▸ WHAT IS EXPECTED:
Print word for word whatever lies between the first line of the material and the line holding "The binding of", both included, and omit all pictures.

▸ DATA EXTRACTS:
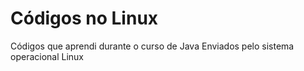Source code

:# Códigos no Linux
Códigos que aprendi durante o curso de Java
Enviados pelo sistema operacional Linux
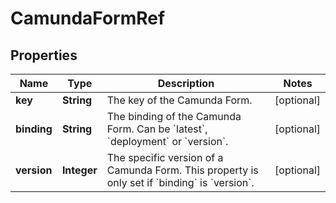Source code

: 

# CamundaFormRef

## Properties

Name | Type | Description | Notes
------------ | ------------- | ------------- | -------------
**key** | **String** | The key of the Camunda Form. |  [optional]
**binding** | **String** | The binding of the Camunda Form. Can be &#x60;latest&#x60;, &#x60;deployment&#x60; or &#x60;version&#x60;. |  [optional]
**version** | **Integer** | The specific version of a Camunda Form. This property is only set if &#x60;binding&#x60; is &#x60;version&#x60;. |  [optional]



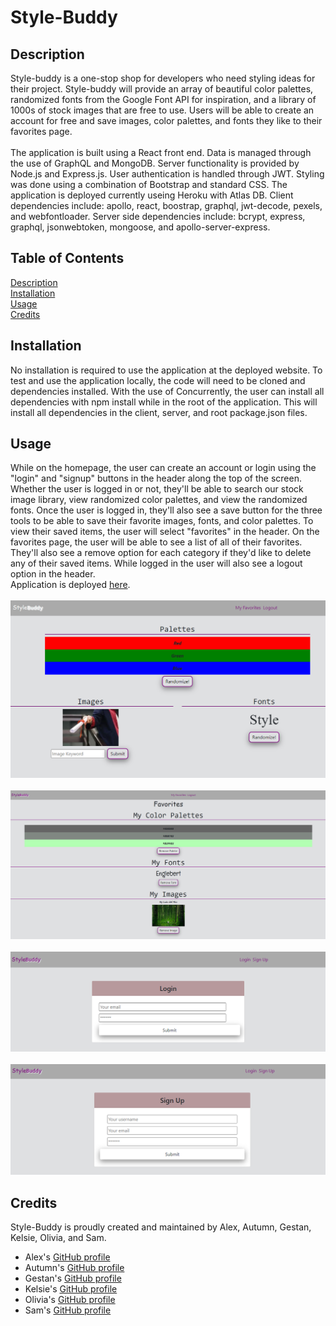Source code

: # Style-Buddy

## Description
Style-buddy is a one-stop shop for developers who need styling ideas for their project. Style-buddy will provide an array of beautiful color palettes, randomized fonts from the Google Font API for inspiration, and a library of 1000s of stock images that are free to use. Users will be able to create an account for free and save images, color palettes, and fonts they like to their favorites page.
</br>
</br>
The application is built using a React front end. Data is managed through the use of GraphQL and MongoDB. Server functionality is provided by Node.js and Express.js. User authentication is handled through JWT. Styling was done using a combination of Bootstrap and standard CSS. The application is deployed currently useing Heroku with Atlas DB. Client dependencies include: apollo, react, boostrap, graphql, jwt-decode, pexels, and webfontloader. Server side dependencies include: bcrypt, express, graphql, jsonwebtoken, mongoose, and apollo-server-express. 

## Table of Contents
[Description](#description)</br>
[Installation](#installation)</br>
[Usage](#usage)</br>
[Credits](#credits)</br>

## Installation
No installation is required to use the application at the deployed website. To test and use the application locally, the code will need to be cloned and dependencies installed. With the use of Concurrently, the user can install all dependencies with npm install while in the root of the application. This will install all dependencies in the client, server, and root package.json files.

## Usage
While on the homepage, the user can create an account or login using the "login" and "signup" buttons in the header along the top of the screen. Whether the user is logged in or not, they'll be able to search our stock image library, view randomized color palettes, and view the randomized fonts. Once the user is logged in, they'll also see a save button for the three tools to be able to save their favorite images, fonts, and color palettes. To view their saved items, the user will select "favorites" in the header. On the favorites page, the user will be able to see a list of all of their favorites. They'll also see a remove option for each category if they'd like to delete any of their saved items. While logged in the user will also see a logout option in the header.
</br>
Application is deployed [here](https://www.google.com/).
</br>
</br>
![homepage screenshot](./assets/images/homepageloggedout.PNG)
</br>
</br>
![favorites screenshot](./assets/images/favorites.PNG)
</br>
</br>
![login screenshot](./assets/images/login.PNG)
</br>
</br>
![signup screenshot](./assets/images/signup.PNG)

## Credits
Style-Buddy is proudly created and maintained by Alex, Autumn, Gestan, Kelsie, Olivia, and Sam.
</br>
* Alex's [GitHub profile](https://github.com/AlexCourtney18)
* Autumn's [GitHub profile](https://github.com/21xa)
* Gestan's [GitHub profile](https://github.com/Gestan24)
* Kelsie's [GitHub profile](https://github.com/kidd93)
* Olivia's [GitHub profile](https://github.com/OliviaRamsfield)
* Sam's [GitHub profile](https://github.com/samvrny)
</br>


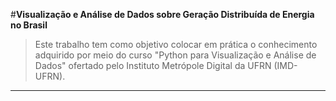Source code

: #**Visualização e Análise de Dados sobre Geração Distribuída de Energia no Brasil**

>Este trabalho tem como objetivo colocar em prática o conhecimento adquirido por meio do curso "Python para Visualização e Análise de Dados" ofertado pelo Instituto Metrópole Digital da UFRN (IMD-UFRN).
---

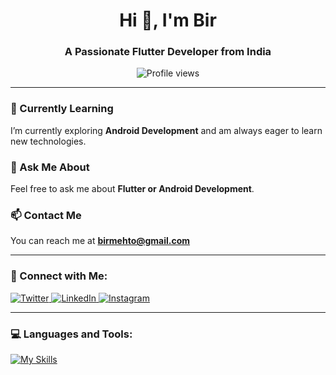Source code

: <h1 align="center">Hi 👋, I'm Bir</h1>
<h3 align="center">A Passionate Flutter Developer from India</h3>

<p align="center">
  <img src="https://komarev.com/ghpvc/?username=birmehto&style=flat-square&color=blue" alt="Profile views">
</p>

---

### 🌱 Currently Learning
I’m currently exploring **Android Development** and am always eager to learn new technologies.

### 💬 Ask Me About
Feel free to ask me about **Flutter or Android Development**.

### 📫 Contact Me
You can reach me at **birmehto@gmail.com**

---

<h3 align="left">🔗 Connect with Me:</h3>
<p align="left">
  <a href="https://twitter.com/birmehto" target="_blank">
    <img src="https://img.shields.io/badge/Twitter-1DA1F2?style=for-the-badge&logo=twitter&logoColor=white" alt="Twitter">
  </a>
  <a href="https://linkedin.com/in/birmehto" target="_blank">
    <img src="https://img.shields.io/badge/LinkedIn-0A66C2?style=for-the-badge&logo=linkedin&logoColor=white" alt="LinkedIn">
  </a>
  <a href="https://instagram.com/birmehto" target="_blank">
    <img src="https://img.shields.io/badge/Instagram-E4405F?style=for-the-badge&logo=instagram&logoColor=white" alt="Instagram">
  </a>
</p>

---

<h3 align="left">💻 Languages and Tools:</h3>
<p align="left">
  <a href="https://skillicons.dev">
    <img src="https://skillicons.dev/icons?i=flutter,dart,firebase,kotlin,git,figma,linux,androidstudio&theme=dark" alt="My Skills">
  </a>
</p>
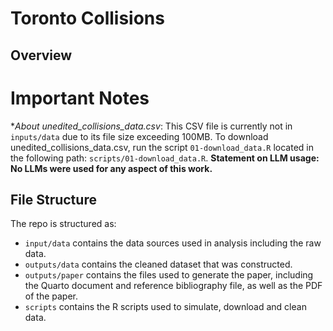 # Toronto Collisions

## Overview

# Important Notes
**About unedited_collisions_data.csv*: This CSV file is currently not in `inputs/data`
due to its file size exceeding 100MB. To download unedited_collisions_data.csv, 
run the script `01-download_data.R` located in the following path: `scripts/01-download_data.R`. 
**Statement on LLM usage: No LLMs were used for any aspect of this work.**

## File Structure

The repo is structured as:

-   `input/data` contains the data sources used in analysis including the raw data.
-   `outputs/data` contains the cleaned dataset that was constructed.
-   `outputs/paper` contains the files used to generate the paper, including the Quarto document and reference bibliography file, as well as the PDF of the paper. 
-   `scripts` contains the R scripts used to simulate, download and clean data.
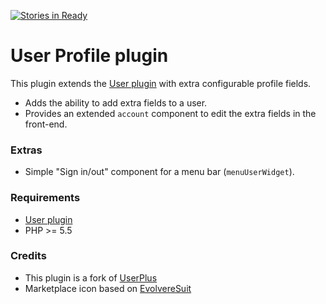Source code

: [![Stories in Ready](https://badge.waffle.io/esroyo/oc-userprofile-plugin.png?label=ready&title=Ready)](https://waffle.io/esroyo/oc-userprofile-plugin)
# User Profile plugin

This plugin extends the [User plugin](http://octobercms.com/plugin/rainlab-user) with extra configurable profile fields.

* Adds the ability to add extra fields to a user.
* Provides an extended `account` component to edit the extra fields in the front-end.

### Extras
* Simple "Sign in/out" component for a menu bar (`menuUserWidget`).

### Requirements
* [User plugin](http://octobercms.com/plugin/rainlab-user) 
* PHP >= 5.5

### Credits
* This plugin is a fork of [UserPlus](https://github.com/rainlab/userplus-plugin)
* Marketplace icon based on [EvolvereSuit](https://github.com/franksouza183/EvolvereSuit)
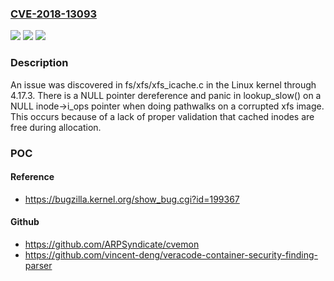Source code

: ### [CVE-2018-13093](https://cve.mitre.org/cgi-bin/cvename.cgi?name=CVE-2018-13093)
![](https://img.shields.io/static/v1?label=Product&message=n%2Fa&color=blue)
![](https://img.shields.io/static/v1?label=Version&message=n%2Fa&color=blue)
![](https://img.shields.io/static/v1?label=Vulnerability&message=n%2Fa&color=brighgreen)

### Description

An issue was discovered in fs/xfs/xfs_icache.c in the Linux kernel through 4.17.3. There is a NULL pointer dereference and panic in lookup_slow() on a NULL inode->i_ops pointer when doing pathwalks on a corrupted xfs image. This occurs because of a lack of proper validation that cached inodes are free during allocation.

### POC

#### Reference
- https://bugzilla.kernel.org/show_bug.cgi?id=199367

#### Github
- https://github.com/ARPSyndicate/cvemon
- https://github.com/vincent-deng/veracode-container-security-finding-parser


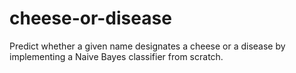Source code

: # cheese-or-disease
Predict whether a given name designates a cheese or a disease by implementing a Naive Bayes classifier from scratch. 
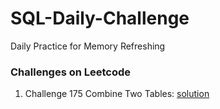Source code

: # SQL-Daily-Challenge
Daily Practice for Memory Refreshing <br>
### Challenges on Leetcode <br>
1. Challenge 175 Combine Two Tables: [solution]()
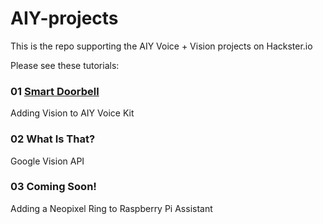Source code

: # AIY-projects
This is the repo supporting the AIY Voice + Vision projects on Hackster.io

Please see these tutorials:
### 01 <a href="https://www.hackster.io/elizmyers/aiy-smart-doorbell-02d8ad"> Smart Doorbell</a>
Adding Vision to AIY Voice Kit

### 02 What Is That? 
Google Vision API

### 03 Coming Soon!
Adding a Neopixel Ring to Raspberry Pi Assistant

▸ EXERCISE OUTPUT:
Source code

:# Códigos no Linux
Códigos que aprendi durante o curso de Java
Enviados pelo sistema operacional Linux
Source code

: 

# CamundaFormRef

## Properties

Name | Type | Description | Notes
------------ | ------------- | ------------- | -------------
**key** | **String** | The key of the Camunda Form. |  [optional]
**binding** | **String** | The binding of the Camunda Form. Can be &#x60;latest&#x60;, &#x60;deployment&#x60; or &#x60;version&#x60;. |  [optional]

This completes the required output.